• Task objective
For the data below, work out how many lines contain the word "MongoDB" and supply only that number.
(Input material)
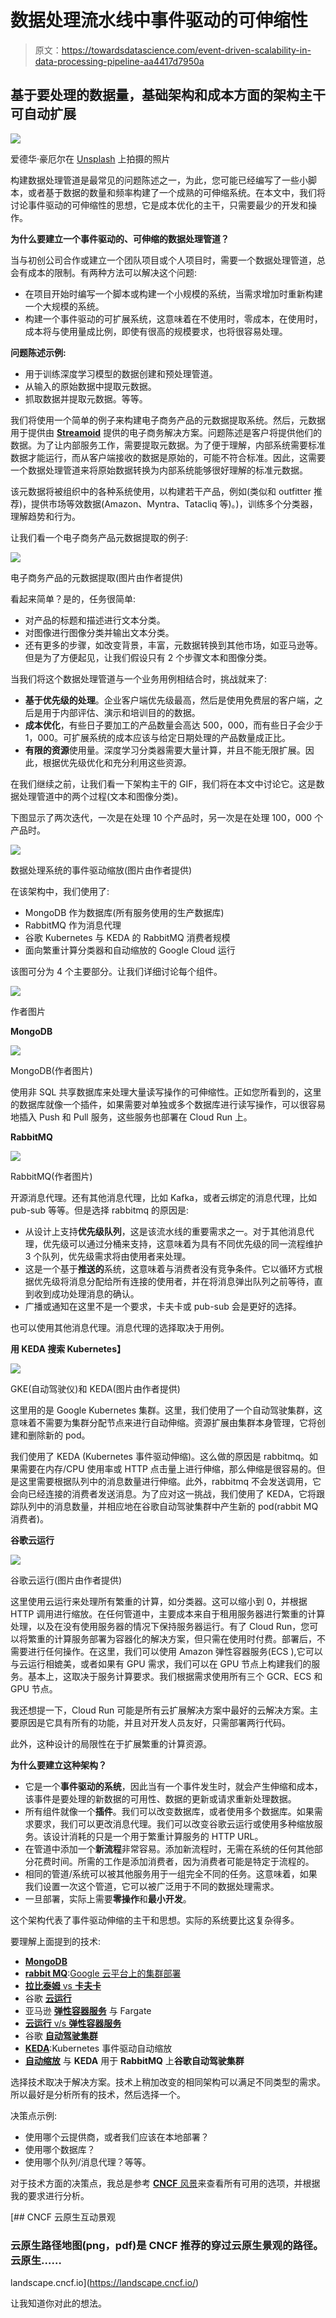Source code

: # 数据处理流水线中事件驱动的可伸缩性

> 原文：<https://towardsdatascience.com/event-driven-scalability-in-data-processing-pipeline-aa4417d7950a>

## 基于要处理的数据量，基础架构和成本方面的架构主干可自动扩展

![](img/15d06daf976cc0c1e846e02630b882b2.png)

爱德华·豪厄尔在 [Unsplash](https://unsplash.com/?utm_source=unsplash&utm_medium=referral&utm_content=creditCopyText) 上拍摄的照片

构建数据处理管道是最常见的问题陈述之一，为此，您可能已经编写了一些小脚本，或者基于数据的数量和频率构建了一个成熟的可伸缩系统。在本文中，我们将讨论事件驱动的可伸缩性的思想，它是成本优化的主干，只需要最少的开发和操作。

**为什么要建立一个事件驱动的、可伸缩的数据处理管道？**

当与初创公司合作或建立一个团队项目或个人项目时，需要一个数据处理管道，总会有成本的限制。有两种方法可以解决这个问题:

*   在项目开始时编写一个脚本或构建一个小规模的系统，当需求增加时重新构建一个大规模的系统。
*   构建一个事件驱动的可扩展系统，这意味着在不使用时，零成本，在使用时，成本将与使用量成比例，即使有很高的规模要求，也将很容易处理。

**问题陈述示例:**

*   用于训练深度学习模型的数据创建和预处理管道。
*   从输入的原始数据中提取元数据。
*   抓取数据并提取元数据。等等。

我们将使用一个简单的例子来构建电子商务产品的元数据提取系统。然后，元数据用于提供由 [**Streamoid**](https://www.streamoid.com/) 提供的电子商务解决方案。问题陈述是客户将提供他们的数据。为了让内部服务工作，需要提取元数据。为了便于理解，内部系统需要标准数据才能运行，而从客户端接收的数据是原始的，可能不符合标准。因此，这需要一个数据处理管道来将原始数据转换为内部系统能够很好理解的标准元数据。

该元数据将被组织中的各种系统使用，以构建若干产品，例如(类似和 outfitter 推荐)，提供市场等效数据(Amazon、Myntra、Tatacliq 等)。)，训练多个分类器，理解趋势和行为。

让我们看一个电子商务产品元数据提取的例子:

![](img/73eb956e26eed9c2313a96e87037c930.png)

电子商务产品的元数据提取(图片由作者提供)

看起来简单？是的，任务很简单:

*   对产品的标题和描述进行文本分类。
*   对图像进行图像分类并输出文本分类。
*   还有更多的步骤，如改变背景，丰富，元数据转换到其他市场，如亚马逊等。但是为了方便起见，让我们假设只有 2 个步骤文本和图像分类。

当我们将这个数据处理管道与一个业务用例相结合时，挑战就来了:

*   **基于优先级的处理**。企业客户端优先级最高，然后是使用免费层的客户端，之后是用于内部评估、演示和培训目的的数据。
*   **成本优化**，有些日子要加工的产品数量会高达 500，000，而有些日子会少于 1，000。可扩展系统的成本应该与给定日期处理的产品数量成正比。
*   **有限的资源**使用量。深度学习分类器需要大量计算，并且不能无限扩展。因此，根据优先级优化和充分利用这些资源。

在我们继续之前，让我们看一下架构主干的 GIF，我们将在本文中讨论它。这是数据处理管道中的两个过程(文本和图像分类)。

下图显示了两次迭代，一次是在处理 10 个产品时，另一次是在处理 100，000 个产品时。

![](img/aa32681260af98425fe89326e4a7ed78.png)

数据处理系统的事件驱动缩放(图片由作者提供)

在该架构中，我们使用了:

*   MongoDB 作为数据库(所有服务使用的生产数据库)
*   RabbitMQ 作为消息代理
*   谷歌 Kubernetes 与 KEDA 的 RabbitMQ 消费者规模
*   面向繁重计算分类器和自动缩放的 Google Cloud 运行

该图可分为 4 个主要部分。让我们详细讨论每个组件。

![](img/40dfcc84979d1da9fce82f741927bb04.png)

作者图片

**MongoDB**

![](img/7002c883235b103fe841368570cbc709.png)

MongoDB(作者图片)

使用非 SQL 共享数据库来处理大量读写操作的可伸缩性。正如您所看到的，这里的数据库就像一个插件，如果需要对单独或多个数据库进行读写操作，可以很容易地插入 Push 和 Pull 服务，这些服务也部署在 Cloud Run 上。

**RabbitMQ**

![](img/7db2b0922e512a2667f8a5a8be93a61f.png)

RabbitMQ(作者图片)

开源消息代理。还有其他消息代理，比如 Kafka，或者云绑定的消息代理，比如 pub-sub 等等。但是选择 rabbitmq 的原因是:

*   从设计上支持**优先级队列**，这是该流水线的重要需求之一。对于其他消息代理，优先级可以通过分桶来支持，这意味着为具有不同优先级的同一流程维护 3 个队列，优先级需求将由使用者来处理。
*   这是一个基于**推送的**系统，这意味着与消费者没有竞争条件。它以循环方式根据优先级将消息分配给所有连接的使用者，并在将消息弹出队列之前等待，直到收到成功处理消息的确认。
*   广播或通知在这里不是一个要求，卡夫卡或 pub-sub 会是更好的选择。

也可以使用其他消息代理。消息代理的选择取决于用例。

**用 KEDA 搜索 Kubernetes】**

![](img/d5d4e6106d0e07b704de8a6ad52ade56.png)

GKE(自动驾驶仪)和 KEDA(图片由作者提供)

这里用的是 Google Kubernetes 集群。这里，我们使用了一个自动驾驶集群，这意味着不需要为集群分配节点来进行自动伸缩。资源扩展由集群本身管理，它将创建和删除新的 pod。

我们使用了 KEDA (Kubernetes 事件驱动伸缩)。这么做的原因是 rabbitmq。如果需要在内存/CPU 使用率或 HTTP 点击量上进行伸缩，那么伸缩是很容易的。但是这里需要根据队列中的消息数量进行伸缩。此外，rabbitmq 不会发送调用，它会向已经连接的消费者发送消息。为了应对这一挑战，我们使用了 KEDA，它将跟踪队列中的消息数量，并相应地在谷歌自动驾驶集群中产生新的 pod(rabbit MQ 消费者)。

**谷歌云运行**

![](img/a2d084f64443512b67c8508662b8570d.png)

谷歌云运行(图片由作者提供)

这里使用云运行来处理所有繁重的计算，如分类器。这可以缩小到 0，并根据 HTTP 调用进行缩放。在任何管道中，主要成本来自于租用服务器进行繁重的计算处理，以及在没有使用服务器的情况下保持服务器运行。有了 Cloud Run，您可以将繁重的计算服务部署为容器化的解决方案，但只需在使用时付费。部署后，不需要进行任何操作。在这里，我们可以使用 Amazon 弹性容器服务(ECS ),它可以与云运行相媲美，或者如果有 GPU 需求，我们可以在 GPU 节点上构建我们的服务。基本上，这取决于服务计算要求。我们根据需求使用所有三个 GCR、ECS 和 GPU 节点。

我还想提一下，Cloud Run 可能是所有云扩展解决方案中最好的云解决方案。主要原因是它具有所有的功能，并且对开发人员友好，只需部署两行代码。

此外，这种设计的局限性在于扩展繁重的计算资源。

**为什么要建立这种架构？**

*   它是一个**事件驱动的系统**，因此当有一个事件发生时，就会产生伸缩和成本，该事件是要处理的新数据的可用性、数据的更新或请求重新处理数据。
*   所有组件就像一个**插件**。我们可以改变数据库，或者使用多个数据库。如果需求要求，我们可以更改消息代理。我们可以改变谷歌云运行或使用多种缩放服务。该设计消耗的只是一个用于繁重计算服务的 HTTP URL。
*   在管道中添加一个**新流程**非常容易。添加新流程时，无需在系统的任何其他部分花费时间。所需的工作是添加消费者，因为消费者可能是特定于流程的。
*   相同的管道/系统可以被其他服务用于一组完全不同的任务。这意味着，如果我们设置一次这个管道，它可以被广泛用于不同的数据处理需求。
*   一旦部署，实际上需要**零操作**和**最小开发**。

这个架构代表了事件驱动伸缩的主干和思想。实际的系统要比这复杂得多。

要理解上面提到的技术:

*   [**MongoDB**](https://www.mongodb.com/)
*   [**rabbit MQ**](https://www.rabbitmq.com/):[Google 云平台上的集群部署](https://cloudplatform.googleblog.com/2014/06/rabbitmq-on-google-compute-engine.html)
*   [**拉比泰姆** vs **卡夫卡**](https://www.simplilearn.com/kafka-vs-rabbitmq-article)
*   谷歌 [**云运行**](https://cloud.google.com/run)
*   亚马逊 [**弹性容器服务**](https://aws.amazon.com/ecs/) 与 Fargate
*   [**云运行** v/s **弹性容器服务**](https://lonare.medium.com/comparison-google-cloud-run-gcr-vs-azure-container-instances-aci-vs-aws-ecs-with-fargate-d419bc56cf90)
*   谷歌 [**自动驾驶集群**](https://cloud.google.com/kubernetes-engine/docs/concepts/autopilot-overview)
*   [**KEDA**](https://keda.sh/):Kubernetes 事件驱动自动缩放
*   [**自动缩放**](https://medium.com/geekculture/understanding-kubernetes-hpa-with-keda-and-rabbitmq-4bf87216606b#:~:text=KEDA%20RabbitMQ%20Auto%2DScaler&text=To%20achieve%20this%2C%20KEDA%20has,%E2%80%9CHPAQueue%E2%80%9D%20for%20any%20messages.) 与 **KEDA** 用于 **RabbitMQ** 上**谷歌自动驾驶集群**

选择技术取决于解决方案。技术上稍加改变的相同架构可以满足不同类型的需求。所以最好是分析所有的技术，然后选择一个。

决策点示例:

*   使用哪个云提供商，或者我们应该在本地部署？
*   使用哪个数据库？
*   使用哪个队列/消息代理？等等。

对于技术方面的决策点，我总是参考 [**CNCF** 风景](https://landscape.cncf.io/)来查看所有可用的选项，并根据我的要求进行分析。

[](https://landscape.cncf.io/) [## CNCF 云原生互动景观

### 云原生路径地图(png，pdf)是 CNCF 推荐的穿过云原生景观的路径。云原生……

landscape.cncf.io](https://landscape.cncf.io/) 

让我知道你对此的想法。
(End Input material)
• Response for this exercise
4